In my years as both a team member and a founder, I’ve sat through plenty of Employee of the Month celebrations. Laid bare, it’s a great concept. It’s a positive acknowledgment of someone’s good work. It inspires and motivates others to work toward the same.
At least, it should.
Creating HeyTaco fundamentally changed the way I view something like an Employee of the Month program. I’m not alone there. Today’s employees increasingly see these celebrations as old-fashioned and irrelevant to their individual development.
This doesn’t necessarily mean I think they need to be tossed out altogether. Implementing Employee of the Month ideas that promote more inclusivity can optimize the benefits of this tradition for modern times.
Rewards motivate staff to actively engage with Employee of the Month programs. However, I don’t believe the cash bonus or the gift card is the reward that truly drives them.
Employee of the Month endures as a motivator because winning team members feel valued, acknowledged, praised, and accomplished. But how is this helping the team as a whole? What does one person getting to feel all of those positive emotions once a month do for team morale and company culture?
This is the main issue we need to address in updating these programs.
Before I give you the key to making Employee of the Month effective, I want to more thoroughly illustrate how the lack of inclusivity drags these programs down.
The following should help you decide whether or not you should implement it at all.
Awards send a message that you’re in the right place, doing the right thing. They’re very affirming when you’re relatively new to a company or have been intentionally improving certain areas.
Let’s be realistic. It isn’t always the case that Employee of the Month is the new guy, or the person who turned a new leaf. It’s often the same few people. Team members who aren’t proclaimed winners resent the “contest” and the company favorites.
Those who aren’t resentful just lose interest and tune it out, which does nothing for morale or team-building.
Having a clear set of criteria for this award helps define company expectations. Employees understand precisely what it takes to be an asset to their team. In large organizations or companies with diverse roles, this can be more difficult to ascertain.
If Employee of the Month identifies a person who met or exceeded the company standard, does that mean everyone else didn’t? Highly unlikely. Now we have employees who did perform to company standards feeling undervalued.
They may feel motivated to try harder next time. However, it’s just as possible they’ll be left feeling like their best isn’t good enough, when it is.
It’s fairly uncomplicated to create an Employee of the Month program. It’s a popular reward system almost everyone is familiar with. It can also be very budget-friendly.
Employee of the Month can motivate team members to excel–for a little while. Whether striving for the finish line or accepting the award, the shine goes dull relatively quickly. It’s definitely not the sort of initiative that provides daily motivation.
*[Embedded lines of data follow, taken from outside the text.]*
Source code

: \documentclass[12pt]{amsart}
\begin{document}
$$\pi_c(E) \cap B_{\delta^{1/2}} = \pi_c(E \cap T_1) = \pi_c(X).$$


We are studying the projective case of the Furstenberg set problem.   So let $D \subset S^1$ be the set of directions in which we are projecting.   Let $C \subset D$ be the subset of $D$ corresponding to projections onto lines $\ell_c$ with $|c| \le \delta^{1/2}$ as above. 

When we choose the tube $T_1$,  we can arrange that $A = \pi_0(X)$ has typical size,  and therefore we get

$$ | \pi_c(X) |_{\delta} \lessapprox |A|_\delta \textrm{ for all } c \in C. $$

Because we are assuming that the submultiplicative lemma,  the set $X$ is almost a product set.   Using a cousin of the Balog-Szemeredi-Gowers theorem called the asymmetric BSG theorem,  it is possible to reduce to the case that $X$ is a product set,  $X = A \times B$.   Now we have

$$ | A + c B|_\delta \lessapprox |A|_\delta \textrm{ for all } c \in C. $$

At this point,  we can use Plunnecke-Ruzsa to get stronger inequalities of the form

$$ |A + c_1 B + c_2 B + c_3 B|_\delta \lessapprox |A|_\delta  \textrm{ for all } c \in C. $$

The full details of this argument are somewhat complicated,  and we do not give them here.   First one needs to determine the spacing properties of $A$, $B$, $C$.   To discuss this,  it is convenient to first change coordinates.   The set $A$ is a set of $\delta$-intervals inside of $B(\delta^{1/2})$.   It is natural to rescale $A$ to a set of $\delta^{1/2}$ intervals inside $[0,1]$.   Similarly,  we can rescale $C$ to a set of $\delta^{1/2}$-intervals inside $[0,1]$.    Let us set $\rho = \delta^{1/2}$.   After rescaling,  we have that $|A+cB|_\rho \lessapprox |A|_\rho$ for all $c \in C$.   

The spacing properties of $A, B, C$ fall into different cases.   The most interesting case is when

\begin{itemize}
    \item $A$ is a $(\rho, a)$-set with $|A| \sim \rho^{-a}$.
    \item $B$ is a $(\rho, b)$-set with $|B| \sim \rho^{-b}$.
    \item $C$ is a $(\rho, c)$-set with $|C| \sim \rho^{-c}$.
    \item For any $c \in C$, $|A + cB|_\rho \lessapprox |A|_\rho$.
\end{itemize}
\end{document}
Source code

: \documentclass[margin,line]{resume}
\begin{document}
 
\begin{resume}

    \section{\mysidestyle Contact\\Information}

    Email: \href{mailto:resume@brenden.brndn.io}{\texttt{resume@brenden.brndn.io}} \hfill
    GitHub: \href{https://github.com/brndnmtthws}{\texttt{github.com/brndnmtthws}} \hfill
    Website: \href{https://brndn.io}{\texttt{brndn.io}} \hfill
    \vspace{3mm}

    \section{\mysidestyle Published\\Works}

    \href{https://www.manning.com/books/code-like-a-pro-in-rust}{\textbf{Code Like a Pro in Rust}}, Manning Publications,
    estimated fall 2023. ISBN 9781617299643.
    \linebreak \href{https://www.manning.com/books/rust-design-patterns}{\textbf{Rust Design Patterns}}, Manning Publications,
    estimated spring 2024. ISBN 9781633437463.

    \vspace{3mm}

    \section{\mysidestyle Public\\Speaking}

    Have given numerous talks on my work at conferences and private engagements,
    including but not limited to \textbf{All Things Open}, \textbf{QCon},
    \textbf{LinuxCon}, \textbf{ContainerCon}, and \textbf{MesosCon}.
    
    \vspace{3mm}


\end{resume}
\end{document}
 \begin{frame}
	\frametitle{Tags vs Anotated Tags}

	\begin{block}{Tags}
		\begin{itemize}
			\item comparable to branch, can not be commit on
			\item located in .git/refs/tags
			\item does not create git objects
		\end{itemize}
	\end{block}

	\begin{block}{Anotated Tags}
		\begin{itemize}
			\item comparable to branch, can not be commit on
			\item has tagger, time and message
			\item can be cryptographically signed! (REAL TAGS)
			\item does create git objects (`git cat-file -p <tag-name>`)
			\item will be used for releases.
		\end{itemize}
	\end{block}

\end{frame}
Praise is a positive action that’s great for morale and continued success. Instructing and correcting are a necessity on the job. Balancing it out by telling people what they’re doing right is essential, too.
You can win Employee of the Month for being a great collaborator, but what about your collaborators? At its core, Employee of the Month is a competition. Teams who value and perfect collaboration are capable of engaging in friendly competition, but this simply isn’t where every team is at.
Whether building a reward system from the ground up or modernizing the current one, the fixes are manageable. The following Employee of the Month ideas are more conducive to consistent motivation and meaningful praise.
Instead of singling someone out for an announcement and giving them a prize in front of everyone else, make it a team event. Games, lunch, a meetup after work–the way you celebrate matters less than ensuring that everyone has a chance to enjoy the occasion.
No, everyone doesn’t need a trophy to feel good about themselves. However, praise is much more effective when it’s specific. Have your reward program highlight the month’s most helpful colleague, the most efficient taskmaster, the best collaborator, or the most morale-boosting attitude.
If employees know how and why an honoree is chosen, they’re less likely to suspect favoritism or other unfair practices. They can also identify what made them stand out from other high-performing staff, whether it was their punctuality or how they encourage others daily.
Each team member has a unique, insider perspective on what each of their coworkers contributes. Accept nominations from them, or use peer-to-peer recognition tools to measure who they appreciated the most this month.
Getting everyone involved in the process can transform Employee of the Month programs from exclusive awards to team-building celebrations. Recognizing one another in ways big and small becomes part of their culture.
The advantages are clear:
You don’t have to urge staff to recite niceties or come up with compliments. Tools like HeyTaco help them make small gestures of genuine approval, even when they’re really busy.
It’s a strategy adopted by Brazilian consultant group Haze Shift. They skyrocketed employee satisfaction and increased employee engagement by 30% using HeyTaco.
The importance of peer-to-peer recognition is growing alongside remote work. Teams need more opportunities to interact with and appreciate one another. Peer-to-peer recognition can replace monthly awards or infuse existing programs with more inclusivity and positivity.